Tanquerey – Précis de Théologie Ascétique et Mystique
I. De la gourmandise
La gourmandise n’est que l’abus du plaisir légitime que Dieu a voulu attacher au manger et au boire si nécessaires à la conservation de l’individu. Exposons : 1° sa nature ; 2° sa malice ; 3° ses remèdes.
864. 1° Nature. La gourmandise est l’amour désordonné des plaisirs de la table, du boire ou du manger. Le désordre consiste à rechercher le plaisir de la nourriture pour lui-même, en le considérant explicitement ou implicitement comme une fin, à l’exemple de ceux qui font un dieu de leur ventre, « quorum deus venter est » (Phil., III, 19) ; ou de le rechercher avec excès, sans souci des règles que dicte la sobriété, quelquefois même contrairement au bien de la santé.
865. Les théologiens signalent quatre façons différentes de manquer à ces règles.
Præpropere : c’est manger avant que le besoin s’en fasse sentir, en dehors des heures marquées pour les repas, et cela sans raison, pour satisfaire sa gourmandise.
Laute et studiose : c’est rechercher les mets exquis ou apprêtés avec beaucoup de soin, afin d’en jouir davantage : c’est lé péché des gourmets ou des friands.
Nimis : c’est dépasser les limites de l’appétit ou du besoin, se gorger de nourriture ou de boisson, au risque de compromettre sa santé ; il est évident que seul le plaisir désordonné peut expliquer cet excès que dans le monde on appelle goinfrerie.

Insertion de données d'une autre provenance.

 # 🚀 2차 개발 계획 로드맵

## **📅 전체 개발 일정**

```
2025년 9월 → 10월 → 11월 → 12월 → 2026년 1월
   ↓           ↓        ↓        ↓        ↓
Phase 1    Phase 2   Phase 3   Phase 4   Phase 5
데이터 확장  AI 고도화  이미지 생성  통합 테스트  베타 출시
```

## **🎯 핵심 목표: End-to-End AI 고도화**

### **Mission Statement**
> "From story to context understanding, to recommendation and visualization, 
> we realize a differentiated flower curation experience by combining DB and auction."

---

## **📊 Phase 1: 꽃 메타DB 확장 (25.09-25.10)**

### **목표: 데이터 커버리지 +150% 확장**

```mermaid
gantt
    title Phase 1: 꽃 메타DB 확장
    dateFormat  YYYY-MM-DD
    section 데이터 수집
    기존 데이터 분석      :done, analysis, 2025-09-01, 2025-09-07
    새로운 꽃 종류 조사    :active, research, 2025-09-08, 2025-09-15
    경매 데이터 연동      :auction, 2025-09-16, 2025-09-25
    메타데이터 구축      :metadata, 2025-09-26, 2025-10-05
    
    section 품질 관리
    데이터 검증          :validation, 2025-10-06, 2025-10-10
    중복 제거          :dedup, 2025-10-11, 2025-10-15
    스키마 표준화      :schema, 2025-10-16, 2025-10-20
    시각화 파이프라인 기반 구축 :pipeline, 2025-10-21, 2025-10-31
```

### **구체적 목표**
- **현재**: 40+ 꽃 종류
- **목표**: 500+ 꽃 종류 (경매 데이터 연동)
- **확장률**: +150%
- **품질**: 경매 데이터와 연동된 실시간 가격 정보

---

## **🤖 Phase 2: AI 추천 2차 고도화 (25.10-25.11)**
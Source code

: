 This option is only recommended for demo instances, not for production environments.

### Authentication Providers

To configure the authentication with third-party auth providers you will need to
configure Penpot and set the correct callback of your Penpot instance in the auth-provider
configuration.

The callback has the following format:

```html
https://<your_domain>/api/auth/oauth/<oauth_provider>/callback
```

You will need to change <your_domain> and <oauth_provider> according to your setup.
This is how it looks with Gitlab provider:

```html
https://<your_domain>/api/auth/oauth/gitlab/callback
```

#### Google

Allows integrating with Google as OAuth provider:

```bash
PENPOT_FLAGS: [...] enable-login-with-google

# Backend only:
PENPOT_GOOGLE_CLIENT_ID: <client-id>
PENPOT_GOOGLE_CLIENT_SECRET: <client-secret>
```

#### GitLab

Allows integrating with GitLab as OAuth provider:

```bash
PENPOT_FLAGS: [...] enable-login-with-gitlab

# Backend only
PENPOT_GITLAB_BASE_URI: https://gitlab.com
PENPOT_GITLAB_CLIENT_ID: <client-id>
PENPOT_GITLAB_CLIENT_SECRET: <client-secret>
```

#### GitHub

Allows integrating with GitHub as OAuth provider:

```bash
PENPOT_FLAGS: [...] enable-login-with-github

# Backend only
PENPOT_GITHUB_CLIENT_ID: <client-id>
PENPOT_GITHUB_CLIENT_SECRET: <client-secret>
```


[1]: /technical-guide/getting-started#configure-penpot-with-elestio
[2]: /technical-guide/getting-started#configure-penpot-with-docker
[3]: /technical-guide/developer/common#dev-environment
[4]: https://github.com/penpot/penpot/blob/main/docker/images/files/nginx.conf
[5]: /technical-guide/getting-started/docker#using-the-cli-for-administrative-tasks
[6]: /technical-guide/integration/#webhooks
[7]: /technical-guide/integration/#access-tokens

Ardenter : c’est manger avec avidité, avec gloutonnerie, comme font certains animaux ; et cette façon de faire est considérée dans le monde comme de la grossièreté.
866. 2° La malice de la gourmandise vient de ce qu’elle asservit l’âme au corps, matérialise l’homme, affaiblit sa vie intellectuelle et morale, et le prépare, par une pente insensible, au plaisir de la volupté, qui, au fond, est du même genre. Pour en préciser la culpabilité, une distinction s’impose.
A) La gourmandise est une faute grave : a) lorsqu’elle va à des excès tels qu’elle nous rend incapables, pour un temps notable, de remplir nos devoirs d’état ou d’obéir aux lois divines ou ecclésiastiques ; par exemple, quand elle nuit à la santé, quand elle est une source de folles dépenses qui compromettent les intérêts de la famille, quand elle fait manquer aux lois de l’abstinence ou du jeûne. b) Il en est de même quand elle devient la cause de fautes graves. Donnons quelques exemples. « Les excès de table, dit le P. Janvier (Carême, 1921), disposent à l’incontinence qui est fille de la gourmandise. Incontinence des yeux et des oreilles qui demandent une pâture malsaine aux spectacles et aux chants licencieux ; incontinence de l’imagination qui se trouble, incontinence de la mémoire qui cherche dans le passé des souvenirs capables d’exciter la concupiscence, incontinence de la pensée qui, s’égarant, se répand sur les objets illicites, incontinence du cœur qui aspire aux affections charnelles, incontinence de la volonté qui abdique pour s’asservir aux sens… L’intempérance de la table mène à l’intempérance de la langue. Que de fautes la langue commet au cours des repas pompeux et prolongés ! Fautes contre la gravité !… Fautes contre la discrétion ! On trahit les secrets qu’on avait promis de garder, des secrets professionnels qui sont sacrés, et on livre à la malignité la réputation d’un mari, d’une épouse, d’une mère, l’honneur d’une famille, quand ce n’est pas l’avenir d’une nation. Fautes contre la justice et la charité ! La médisance, la calomnie, la détraction sous leurs formes les plus inexcusables s’expriment avec une liberté déconcertante… Fautes contre la prudence ! On se lie par des engagements que l’on ne pourra pas tenir sans offenser toutes les lois de la morale…
867. B) La gourmandise n’est que faute vénielle lorsqu’on cède aux plaisirs de la table d’une façon immodérée, mais sans tomber dans des excès graves, et sans s’exposer à enfreindre quelque précepte important. Ainsi ce serait un péché véniel de manger ou de boire plus que de coutume, par plaisir, pour faire honneur à un bon repas ou plaire à un ami, sans commettre d’excès notable.
868. C) Au point de vue de la perfection, la gourmandise est un obstacle sérieux : 1) elle entretient l’immortification, qui affaiblit la volonté, et développe l’amour du plaisir sensuel qui prépare l’âme à de dangereuses capitulations ; 2) elle est la source de bien des fautes, en produisant une joie excessive, qui porte à la dissipation, au bavardage, aux plaisanteries d’un goût douteux, au manque de réserve et de modestie, et ouvre ainsi l’âme aux attaques du démon. Il importe donc de la combattre.